[Python-Dev] Python 3.0.1 (io-in-c)

Wed Jan 28 12:19:50 CET 2009

2009/1/28 Antoine Pitrou <solipsis at pitrou.net>:
> When writing large chunks of text (4096, 1e6), bookkeeping costs become
> marginal and encoding costs dominate. 2.x has no encoding costs, which
> explains why it's so much faster.

Interesting. However, it's still "slower" in terms of perception. In
2.x, I regularly do the equivalent of

    f = open("filename", "r")
    ... read strings from f ...

Yes, I know this is byte I/O in reality, but for everything I do
(Latin-1 on input and output, and for most practical purposes
ASCII-only) it simply isn't relevant to me.

If Python 3.x makes this substantially slower (working in a naive mode
where I ignore encoding issues), claiming it's "encoding costs"
doesn't make any difference - in a practical sense, I don't get any
benefits and yet I pay the cost. (You can say my approach is wrong,
but so what? I'll just say that 2.x is faster for me, and not migrate.
Ultimately, this is about "marketing" 3.x...)
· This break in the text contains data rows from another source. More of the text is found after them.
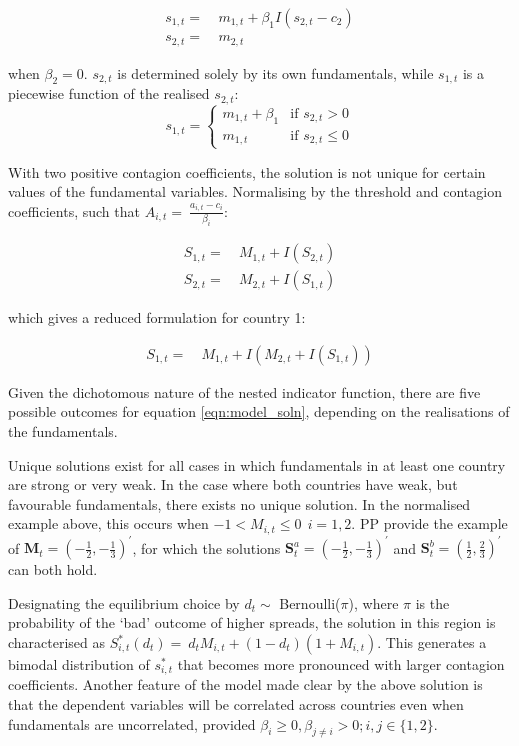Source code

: \documentclass[../base.tex]{subfiles}
\begin{document}
\begin{align*}
	s_{1,t} =&~ m_{1,t} + \beta_1 I(s_{2,t} - c_2) \\
	s_{2,t} =&~ m_{2,t}
\end{align*}

when $\beta_2 = 0$. $s_{2,t}$ is determined solely by its own fundamentals, while $s_{1,t}$ is a piecewise function of the realised $s_{2,t}$:
\[
s_{1,t} = 
\begin{cases} 
m_{1,t} + \beta_1  & \text{if } s_{2,t} > 0 \\
m_{1,t}		       & \text{if } s_{2,t} \leq 0
\end{cases}
\]

With two positive contagion coefficients, the solution is not unique for certain values of the fundamental variables. Normalising by the threshold and contagion coefficients, such that $A_{i,t} =~\frac{a_{i,t} - c_i}{\beta_i}$:

\begin{align*}
	S_{1,t} =&~ M_{1,t} + I(S_{2,t})\\
	S_{2,t} =&~ M_{2,t} + I(S_{1,t})
\end{align*}

which gives a reduced formulation for country 1:

\begin{align}
	S_{1,t} =&~ M_{1,t} + I(M_{2,t} + I(S_{1,t}))
	\label{eqn:model_soln}
\end{align}

Given the dichotomous nature of the nested indicator function, there are five possible outcomes for equation \ref{eqn:model_soln}, depending on the realisations of the fundamentals. 

Unique solutions exist for all cases in which fundamentals in at least one country are strong or very weak. In the case where both countries have weak, but favourable fundamentals, there exists no unique solution. In the normalised example above, this occurs when $-1 < M_{i,t} \leq 0~~i = 1,2$. PP provide the example of $\mathbf{M}_t = (-\frac{1}{2}, -\frac{1}{3})^\prime$, for which the solutions $\mathbf{S}_t^a = (-\frac{1}{2}, -\frac{1}{3})^\prime$ and $\mathbf{S}_t^b = (\frac{1}{2}, \frac{2}{3})^\prime$ can both hold.

Designating the equilibrium choice by $d_t \sim$ Bernoulli($\pi$), where $\pi$ is the probability of the `bad' outcome of higher spreads, the solution in this region is characterised as $S_{i,t}^*(d_t) =~d_tM_{i,t} + (1 - d_t)(1 + M_{i,t})$. This generates a bimodal distribution of $s_{i,t}^*$ that becomes more pronounced with larger contagion coefficients. Another feature of the model made clear by the above solution is that the dependent variables will be correlated across countries even when fundamentals are uncorrelated, provided $\beta_i \geq 0, \beta_{j \neq i} > 0; i,j \in \{1, 2\}$. 
\end{document}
It would be helpful to limit this cost as much as possible - maybe
that's simply ensuring that the default encoding for open is (in the
majority of cases) a highly-optimised one whose costs *don't* dominate
in the way you describe (although if you're using UTF-8, I'd guess
that would be the usual default on Linux, so it looks like there's
some work needed there). Hmm, I just checked and on Windows, it
appears that sys.getdefaultencoding() is UTF-8. That seems odd - I
would have thought the majority of Windows systems were NOT set to use
UTF-8 by default...

Paul.